I think his article a worthwhile read, especially in the light of recent events.
In longer post about (some) Republicans apparently unwillingness to support Ukraine against Russia’s invasion, long-time BJ blogger Betty Cracker writes:
Maybe the dwindling handful of GOP Russia hawks would rue that day, but the ascendent Trumpists in the House (and some in the Senate) would welcome a right-wing, ethno-Christianist conquest of Europe. They want that for this continent too and would merrily leave NATO allies to their fate, never mind that it would destroy American credibility in international affairs until the heat death of the sun.
I sure hope she’s wrong. Follow the link and draw your own conclusion
Sam argues that no credibility should today be given to those who mongered the Great and Glorious Patriotic War for a Lie in Iraq, regardless of how they in retrospect attempt to legitimatize their lies.
It was two decades ago that U. S. started the Great and Patriotic War for a Lie in Iraq. I remember standing outside in the smoking area at work. It was the same spot where we had stood and looked up at empty skies in the days following September 11. Though we were just a few miles east of Philadelphia International Airport under one of the approach routes, there were no planes for days . . . .
I was chatting with my boss (who was, by the way, one of the best bosses I ever had). He was opining that “Iraq will be sorry that we have a Texan for president.”
My response was simply, “Dave, I have a bad feeling out this.”
I take no comfort in my qualms having been justified.
That moment came to mind because of something my old friend Noz wrote yesterday about the run up to the Great and Patriotic War for a Lie in Iraq. Here’s a bit of his post:
Don’t buy the 20 years after the fact spin that the Iraq War only appeared senseless in retrospect. The ridiculousness of the idea was right there in the open from the start. Lots of people tried hard to tell the public how ridiculous it was, and they were mocked and marginalized for it. Meanwhile, the people who mocked and marginalized them mostly kept their influence to this day, without ever paying a real price for the death and destruction they made happen. That’s a big legacy of the Iraq War.
Der Spiegel has a fascination interview with historian Timothy Snyder focusing on Vladimir Putin’s Russia and its war on Ukraine. It goes into a depth not seen in most U. S. reporting.

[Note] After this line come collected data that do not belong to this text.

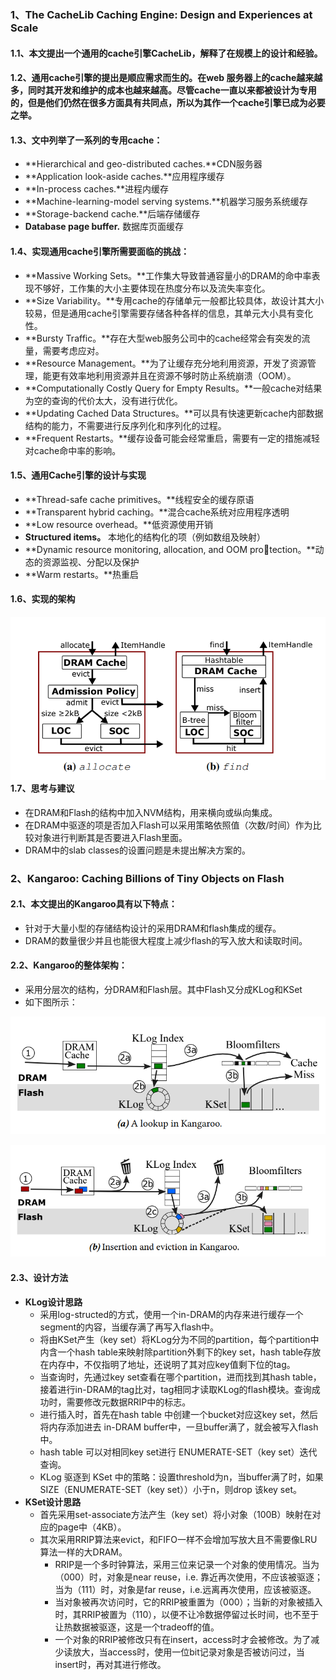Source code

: ### 1、The CacheLib Caching Engine: Design and Experiences at Scale

#### 1.1、本文提出一个通用的cache引擎CacheLib，解释了在规模上的设计和经验。

#### 1.2、通用cache引擎的提出是顺应需求而生的。在web 服务器上的cache越来越多，同时其开发和维护的成本也越来越高。尽管cache一直以来都被设计为专用的，但是他们仍然在很多方面具有共同点，所以为其作一个cache引擎已成为必要之举。

#### 1.3、文中列举了一系列的专用cache：

- **Hierarchical and geo-distributed caches.**CDN服务器
- **Application look-aside caches.**应用程序缓存
- **In-process caches.**进程内缓存
- **Machine-learning-model serving systems.**机器学习服务系统缓存
- **Storage-backend cache.**后端存储缓存
- **Database page buffer.** 数据库页面缓存

#### 1.4、实现通用cache引擎所需要面临的挑战：

- **Massive Working Sets。**工作集大导致普通容量小的DRAM的命中率表现不够好，工作集的大小主要体现在热度分布以及流失率变化。
- **Size Variability。**专用cache的存储单元一般都比较具体，故设计其大小较易，但是通用cache引擎需要存储各种各样的信息，其单元大小具有变化性。
- **Bursty Traffic。**存在大型web服务公司中的cache经常会有突发的流量，需要考虑应对。
- **Resource Management。**为了让缓存充分地利用资源，开发了资源管理，能更有效率地利用资源并且在资源不够时防止系统崩溃（OOM）。
- **Computationally Costly Query for Empty Results。**一般cache对结果为空的查询的代价太大，没有进行优化。
- **Updating Cached Data Structures。**可以具有快速更新cache内部数据结构的能力，不需要进行反序列化和序列化的过程。
- **Frequent Restarts。**缓存设备可能会经常重启，需要有一定的措施减轻对cache命中率的影响。

#### 1.5、通用Cache引擎的设计与实现

- **Thread-safe cache primitives。**线程安全的缓存原语
- **Transparent hybrid caching。**混合cache系统对应用程序透明
- **Low resource overhead。**低资源使用开销
- **Structured items。** 本地化的结构化的项（例如数组及映射）
- **Dynamic resource monitoring, allocation, and OOM protection。**动态的资源监视、分配以及保护
- **Warm restarts。**热重启

#### 1.6、实现的架构

#### ![image-20211203090314960](essaySummary.assets/image-20211203090314960.png)1.7、思考与建议

- 在DRAM和Flash的结构中加入NVM结构，用来横向或纵向集成。
- 在DRAM中驱逐的项是否加入Flash可以采用策略依照值（次数/时间）作为比较对象进行判断其是否要进入Flash里面。
- DRAM中的slab classes的设置问题是未提出解决方案的。

### 2、Kangaroo: Caching Billions of Tiny Objects on Flash

#### 2.1、本文提出的Kangaroo具有以下特点：

- 针对于大量小型的存储结构设计的采用DRAM和flash集成的缓存。
- DRAM的数量很少并且也能很大程度上减少flash的写入放大和读取时间。

#### 2.2、Kangaroo的整体架构：

- 采用分层次的结构，分DRAM和Flash层。其中Flash又分成KLog和KSet
- 如下图所示：

![image-20211206155255044](essaySummary.assets/image-20211206155255044.png)

![image-20211206155305946](essaySummary.assets/image-20211206155305946.png)

#### 2.3、设计方法

- **KLog设计思路**
  - 采用log-structed的方式，使用一个in-DRAM的内存来进行缓存一个segment的内容，当缓存满了再写入flash中。
  - 将由KSet产生（key set）将KLog分为不同的partition，每个partition中内含一个hash table来映射除partition外剩下的key set，hash table存放在内存中，不仅指明了地址，还说明了其对应key值剩下位的tag。
  - 当查询时，先通过key set查看在哪个partition，进而找到其hash table， 接着进行in-DRAM的tag比对，tag相同才读取KLog的flash模块。查询成功时，需要修改元数据RRIP中的标志。
  - 进行插入时，首先在hash table 中创建一个bucket对应这key set，然后将内存添加进去 in-DRAM buffer中，一旦buffer满了，就会被写入flash中。
  - hash table 可以对相同key set进行 ENUMERATE-SET（key set）迭代查询。
  - KLog 驱逐到 KSet 中的策略：设置threshold为n，当buffer满了时，如果 SIZE（ENUMERATE-SET（key set））小于n，则drop 该key set。
- **KSet设计思路**
  - 首先采用set-associate方法产生（key set）将小对象（100B）映射在对应的page中（4KB）。
  - 其次采用RRIP算法来evict，和FIFO一样不会增加写放大且不需要像LRU算法一样的大DRAM。
    - RRIP是一个多时钟算法，采用三位来记录一个对象的使用情况。当为（000）时，对象是near reuse，i.e. 靠近再次使用，不应该被驱逐；当为（111）时，对象是far reuse，i.e.远离再次使用，应该被驱逐。
    - 当对象被再次访问时，它的RRIP被重置为（000）；当新的对象被插入时，其RRIP被置为（110），以便不让冷数据停留过长时间，也不至于让热数据被驱逐，这是一个tradeoff的值。
    - 一个对象的RRIP被修改只有在insert，access时才会被修改。为了减少读放大，当access时，使用一位bit记录对象是否被访问过，当insert时，再对其进行修改。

Here’s a tiny little excerpt from Snyder’s remarks:
Putin is pursuing practical goals as well as ideological ones in Ukraine. The practical side is that he’s governing an oligarchic Russia which can’t be reformed as long as he is in power. Ukraine is extremely important for Putin because if democracy were to work there, it would look better than Russia. And that would be a real problem for Putin. Given that he can’t make things better in Russia, he tries to make the West look worse, beginning in Ukraine, in the minds of Russians, but also in reality. That’s why he supported Brexit and Donald Trump and fueled scandals in Germany.
Farron points out that, thanks to John Kelly, we narrowly escaped death by stupid.
But stupid remains a menace.
Sergei Guriev, in an article at The Japan Times, argues that the future does not seem bright for Vladimir Putin.
Follow the link for his reasoning.
I fear that Guriev’s faith that others might learn from Putin’s mistakes (enumerated at the link) disregards the lessons of history. If history teaches us one thing, it is that humankind (especially succeeding generations) seems incapable of learning from history.